- Work required
Reproduce the records that follow in full, excluding any picture they contain.

%%

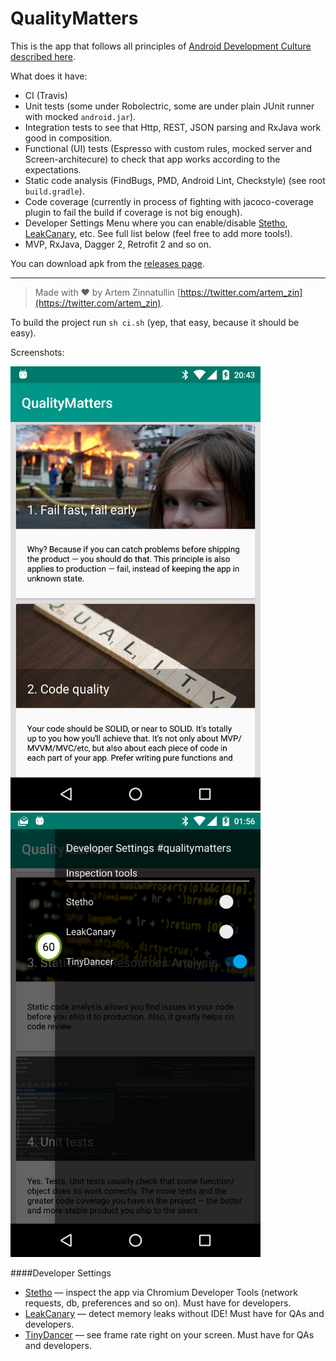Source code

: # QualityMatters

This is the app that follows all principles of [Android Development Culture described here](http://artemzin.com/blog/android-development-culture-the-document-qualitymatters/).

What does it have:

* CI (Travis)
* Unit tests (some under Robolectric, some are under plain JUnit runner with mocked `android.jar`).
* Integration tests to see that Http, REST, JSON parsing and RxJava work good in composition.
* Functional (UI) tests (Espresso with custom rules, mocked server and Screen-architecure) to check that app works according to the expectations.
* Static code analysis (FindBugs, PMD, Android Lint, Checkstyle) (see root `build.gradle`).
* Code coverage (currently in process of fighting with jacoco-coverage plugin to fail the build if coverage is not big enough).
* Developer Settings Menu where you can enable/disable [Stetho](http://facebook.github.io/stetho/), [LeakCanary](https://github.com/square/leakcanary), etc. See full list below (feel free to add more tools!).
* MVP, RxJava, Dagger 2, Retrofit 2 and so on.

You can download apk from the [releases page](https://github.com/artem-zinnatullin/qualitymatters/releases).

---
>Made with ❤️ by Artem Zinnatullin [https://twitter.com/artem_zin](https://twitter.com/artem_zin).

To build the project run `sh ci.sh` (yep, that easy, because it should be easy).

Screenshots:

<img src="/site/screenshot1.png" width="400"> <img src="/site/screenshot2.png" width="400">

####Developer Settings

* [Stetho](http://facebook.github.io/stetho/) — inspect the app via Chromium Developer Tools (network requests, db, preferences and so on). Must have for developers.
* [LeakCanary](https://github.com/square/leakcanary) — detect memory leaks without IDE! Must have for QAs and developers.
* [TinyDancer](https://github.com/brianPlummer/TinyDancer) — see frame rate right on your screen. Must have for QAs and developers.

%%

- Task output
Source code

: # QualityMatters

This is the app that follows all principles of [Android Development Culture described here](http://artemzin.com/blog/android-development-culture-the-document-qualitymatters/).

What does it have:

* CI (Travis)
* Unit tests (some under Robolectric, some are under plain JUnit runner with mocked `android.jar`).
* Integration tests to see that Http, REST, JSON parsing and RxJava work good in composition.
* Functional (UI) tests (Espresso with custom rules, mocked server and Screen-architecure) to check that app works according to the expectations.
* Static code analysis (FindBugs, PMD, Android Lint, Checkstyle) (see root `build.gradle`).
* Code coverage (currently in process of fighting with jacoco-coverage plugin to fail the build if coverage is not big enough).
* Developer Settings Menu where you can enable/disable [Stetho](http://facebook.github.io/stetho/), [LeakCanary](https://github.com/square/leakcanary), etc. See full list below (feel free to add more tools!).
* MVP, RxJava, Dagger 2, Retrofit 2 and so on.

You can download apk from the [releases page](https://github.com/artem-zinnatullin/qualitymatters/releases).

---
>Made with ❤️ by Artem Zinnatullin [https://twitter.com/artem_zin](https://twitter.com/artem_zin).

To build the project run `sh ci.sh` (yep, that easy, because it should be easy).

Screenshots:

<img src="/site/screenshot1.png" width="400"> <img src="/site/screenshot2.png" width="400">

####Developer Settings

* [Stetho](http://facebook.github.io/stetho/) — inspect the app via Chromium Developer Tools (network requests, db, preferences and so on). Must have for developers.
* [LeakCanary](https://github.com/square/leakcanary) — detect memory leaks without IDE! Must have for QAs and developers.
* [TinyDancer](https://github.com/brianPlummer/TinyDancer) — see frame rate right on your screen. Must have for QAs and developers.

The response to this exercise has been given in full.